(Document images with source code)
§ §

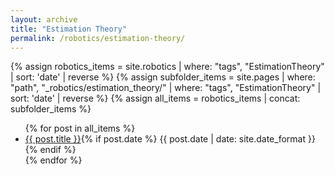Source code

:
 ```yaml
---
layout: archive
title: "Estimation Theory"
permalink: /robotics/estimation-theory/
---
```


{% assign robotics_items = site.robotics | where: "tags", "EstimationTheory" | sort: 'date' | reverse %}
{% assign subfolder_items = site.pages | where: "path", "_robotics/estimation_theory/" | where: "tags", "EstimationTheory" | sort: 'date' | reverse %}
{% assign all_items = robotics_items | concat: subfolder_items %}

<ul>
  {% for post in all_items %}
    <li><a href="{{ post.url }}">{{ post.title }}</a>{% if post.date %} <span>{{ post.date | date: site.date_format }}</span>{% endif %}</li>
  {% endfor %}
</ul>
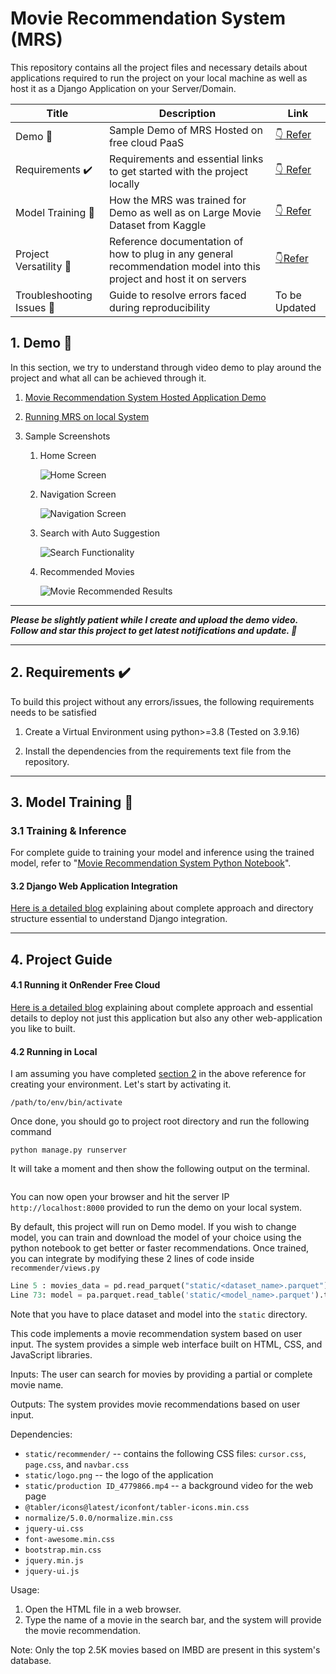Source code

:# Movie Recommendation System (MRS)

This repository contains all the project files and necessary details about applications required to run the project on your local machine as well as host it as a Django Application on your Server/Domain.

| Title                                    | Description                                                                                                         | Link                                                                                                                       |
| ---------------------------------------- | ------------------------------------------------------------------------------------------------------------------- | -------------------------------------------------------------------------------------------------------------------------- |
| Demo :movie_camera:                      | Sample Demo of MRS Hosted on free cloud PaaS                                                                        | [:point_down: Refer](https://github.com/inboxpraveen/movie-recommendation-system#1-demo-movie_camera)                      |
| Requirements :heavy_check_mark:          | Requirements and essential links to get started with the project locally                                            | [:point_down: Refer](https://github.com/inboxpraveen/movie-recommendation-system#2-requirements-heavy_check_mark)          |
| Model Training :small_red_triangle_down: | How the MRS was trained for Demo as well as on Large Movie Dataset from Kaggle                                      | [:point_down: Refer](https://github.com/inboxpraveen/movie-recommendation-system#3-model-training-small_red_triangle_down) |
| Project Versatility :page_with_curl:     | Reference documentation of how to plug in any general recommendation model into this project and host it on servers | [:point_down:Refer](https://github.com/inboxpraveen/movie-recommendation-system#4-project-guide)                           |
| Troubleshooting Issues :muscle:          | Guide to resolve errors faced during reproducibility                                                                | To be Updated                                                                                                              |

## 1. Demo :movie_camera:

In this section, we try to understand through video demo to play around the project and what all can be achieved through it.

1. [Movie Recommendation System Hosted Application Demo](https://movie-recommendation-8g56.onrender.com/)

2. [Running MRS on local System](https://github.com/inboxpraveen/movie-recommendation-system/tree/master#42-running-in-local)

3. Sample Screenshots

   1. Home Screen

      <img src="static/images/ss1.png" alt="Home Screen" />

   2. Navigation Screen

      <img src="static/images/ss2.png" alt="Navigation Screen" />

   3. Search with Auto Suggestion

      <img src="static/images/ss3.png" alt="Search Functionality" />

   4. Recommended Movies

      <img src="static/images/ss4.png" alt="Movie Recommended Results" />


____

***Please be slightly patient while I create and upload the demo video. Follow and star this project to get latest notifications and update. :raised_hands:***

<hr>

## 2. Requirements :heavy_check_mark:

To build this project without any errors/issues, the following requirements needs to be satisfied

1. Create a Virtual Environment using python>=3.8 (Tested on 3.9.16)

2. Install the dependencies from the requirements text file from the repository.

<hr>

## 3. Model Training :small_red_triangle_down:

### 3.1 Training & Inference

For complete guide to training your model and inference using the trained model, refer to "[Movie Recommendation System Python Notebook](https://github.com/inboxpraveen/movie-recommendation-system/blob/master/Movie_Recommendation_System_Complete_Guide.ipynb)".

#### 3.2 Django Web Application Integration

[Here is a detailed blog](https://medium.com/analytics-vidhya/movie-recommendation-system-python-flask-web-application-heroku-deployment-7e39492b640c) explaining about complete approach and directory structure essential to understand Django integration.

<hr>

## 4. Project Guide

#### 4.1 Running it OnRender Free Cloud

[Here is a detailed blog](https://medium.com/analytics-vidhya/movie-recommendation-system-python-flask-web-application-heroku-deployment-7e39492b640c) explaining about complete approach and essential details to deploy not just this application but also any other web-application you like to built.

#### 4.2 Running in Local

I am assuming you have completed [section 2](https://github.com/inboxpraveen/movie-recommendation-system#2-requirements-heavy_check_mark) in the above reference for creating your environment. Let's start by activating it.

```shell
/path/to/env/bin/activate
```

Once done, you should go to project root directory and run the following command

```she
python manage.py runserver
```

It will take a moment and then show the following output on the terminal.

<img title="" src="./readme_images/runserver_demo.png" alt="">

You can now open your browser and hit the server IP `http://localhost:8000` provided to run the demo on your local system. 

By default, this project will run on Demo model. If you wish to change model, you can train and download the model of your choice using the python notebook to get better or faster recommendations. Once trained, you can integrate by modifying these 2 lines of code inside `recommender/views.py`

```python
Line 5 : movies_data = pd.read_parquet("static/<dataset_name>.parquet")
Line 73: model = pa.parquet.read_table('static/<model_name>.parquet').to_pandas()
```

Note that you have to place dataset and model into the `static` directory.


This code implements a movie recommendation system based on user input. The system provides a simple web interface built on HTML, CSS, and JavaScript libraries. 

Inputs: The user can search for movies by providing a partial or complete movie name. 

Outputs: The system provides movie recommendations based on user input. 

Dependencies: 

* `static/recommender/` -- contains the following CSS files: `cursor.css`, `page.css`, and `navbar.css`
* `static/logo.png` -- the logo of the application
* `static/production ID_4779866.mp4` -- a background video for the web page
* `@tabler/icons@latest/iconfont/tabler-icons.min.css`
* `normalize/5.0.0/normalize.min.css`
* `jquery-ui.css`
* `font-awesome.min.css`
* `bootstrap.min.css`
* `jquery.min.js`
* `jquery-ui.js`

Usage:

1. Open the HTML file in a web browser.
2. Type the name of a movie in the search bar, and the system will provide the movie recommendation. 

Note: Only the top 2.5K movies based on IMBD are present in this system's database.
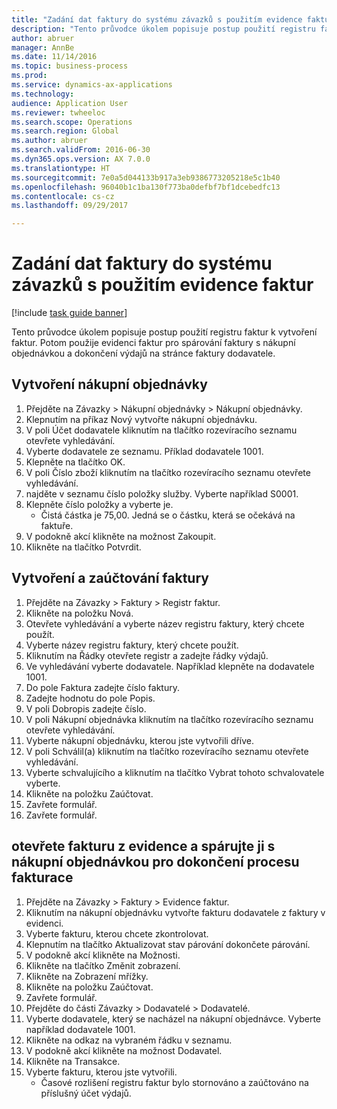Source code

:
 ```yaml
--- 
title: "Zadání dat faktury do systému závazků s použitím evidence faktur"
description: "Tento průvodce úkolem popisuje postup použití registru faktur k vytvoření faktur."
author: abruer
manager: AnnBe
ms.date: 11/14/2016
ms.topic: business-process
ms.prod: 
ms.service: dynamics-ax-applications
ms.technology: 
audience: Application User
ms.reviewer: twheeloc
ms.search.scope: Operations
ms.search.region: Global
ms.author: abruer
ms.search.validFrom: 2016-06-30
ms.dyn365.ops.version: AX 7.0.0
ms.translationtype: HT
ms.sourcegitcommit: 7e0a5d044133b917a3eb9386773205218e5c1b40
ms.openlocfilehash: 96040b1c1ba130f773ba0defbf7bf1dcebedfc13
ms.contentlocale: cs-cz
ms.lasthandoff: 09/29/2017

---
```

# <a name="key-invoice-data-into-the-ap-system-using-invoice-pool"></a>Zadání dat faktury do systému závazků s použitím evidence faktur

[!include [task guide banner](../../includes/task-guide-banner.md)]

Tento průvodce úkolem popisuje postup použití registru faktur k vytvoření faktur.  Potom použije evidenci faktur pro spárování faktury s nákupní objednávkou a dokončení výdajů na stránce faktury dodavatele.


## <a name="create-a-purchase-order"></a>Vytvoření nákupní objednávky
1. Přejděte na Závazky > Nákupní objednávky > Nákupní objednávky.
2. Klepnutím na příkaz Nový vytvořte nákupní objednávku.
3. V poli Účet dodavatele kliknutím na tlačítko rozevíracího seznamu otevřete vyhledávání.
4. Vyberte dodavatele ze seznamu. Příklad dodavatele 1001.
5. Klepněte na tlačítko OK.
6. V poli Číslo zboží kliknutím na tlačítko rozevíracího seznamu otevřete vyhledávání.
7. najděte v seznamu číslo položky služby. Vyberte například S0001.
8. Klepněte číslo položky a vyberte je.
    * Čistá částka je 75,00.  Jedná se o částku, která se očekává na faktuře.  
9. V podokně akcí klikněte na možnost Zakoupit.
10. Klikněte na tlačítko Potvrdit.

## <a name="create-and-post-and-invoice"></a>Vytvoření a zaúčtování faktury
1. Přejděte na Závazky > Faktury > Registr faktur.
2. Klikněte na položku Nová.
3. Otevřete vyhledávání a vyberte název registru faktury, který chcete použít.
4. Vyberte název registru faktury, který chcete použít.
5. Kliknutím na Řádky otevřete registr a zadejte řádky výdajů.
6. Ve vyhledávání vyberte dodavatele. Například klepněte na dodavatele 1001.
7. Do pole Faktura zadejte číslo faktury.
8. Zadejte hodnotu do pole Popis.
9. V poli Dobropis zadejte číslo.
10. V poli Nákupní objednávka kliknutím na tlačítko rozevíracího seznamu otevřete vyhledávání.
11. Vyberte nákupní objednávku, kterou jste vytvořili dříve.
12. V poli Schválil(a) kliknutím na tlačítko rozevíracího seznamu otevřete vyhledávání.
13. Vyberte schvalujícího a kliknutím na tlačítko Vybrat tohoto schvalovatele vyberte.
14. Klikněte na položku Zaúčtovat.
15. Zavřete formulář.
16. Zavřete formulář.

## <a name="open-an-invoice-from-the-pool-and-match-it-to-a-purchase-order-to-complete-the-invoice-process"></a>otevřete fakturu z evidence a spárujte ji s nákupní objednávkou pro dokončení procesu fakturace
1. Přejděte na Závazky > Faktury > Evidence faktur.
2. Kliknutím na nákupní objednávku vytvořte fakturu dodavatele z faktury v evidenci.
3. Vyberte fakturu, kterou chcete zkontrolovat.
4. Klepnutím na tlačítko Aktualizovat stav párování dokončete párování.
5. V podokně akcí klikněte na Možnosti.
6. Klikněte na tlačítko Změnit zobrazení.
7. Klikněte na Zobrazení mřížky.
8. Klikněte na položku Zaúčtovat.
9. Zavřete formulář.
10. Přejděte do části Závazky > Dodavatelé > Dodavatelé.
11. Vyberte dodavatele, který se nacházel na nákupní objednávce. Vyberte například dodavatele 1001.
12. Klikněte na odkaz na vybraném řádku v seznamu.
13. V podokně akcí klikněte na možnost Dodavatel.
14. Klikněte na Transakce.
15. Vyberte fakturu, kterou jste vytvořili.
    * Časové rozlišení registru faktur bylo stornováno a zaúčtováno na příslušný účet výdajů.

§ §

Task directions:
Find every line in the records that contains the word "dokončení"; copy those lines.

Output for this exercise:
Tento průvodce úkolem popisuje postup použití registru faktur k vytvoření faktur.  Potom použije evidenci faktur pro spárování faktury s nákupní objednávkou a dokončení výdajů na stránce faktury dodavatele.
## <a name="open-an-invoice-from-the-pool-and-match-it-to-a-purchase-order-to-complete-the-invoice-process"></a>otevřete fakturu z evidence a spárujte ji s nákupní objednávkou pro dokončení procesu fakturace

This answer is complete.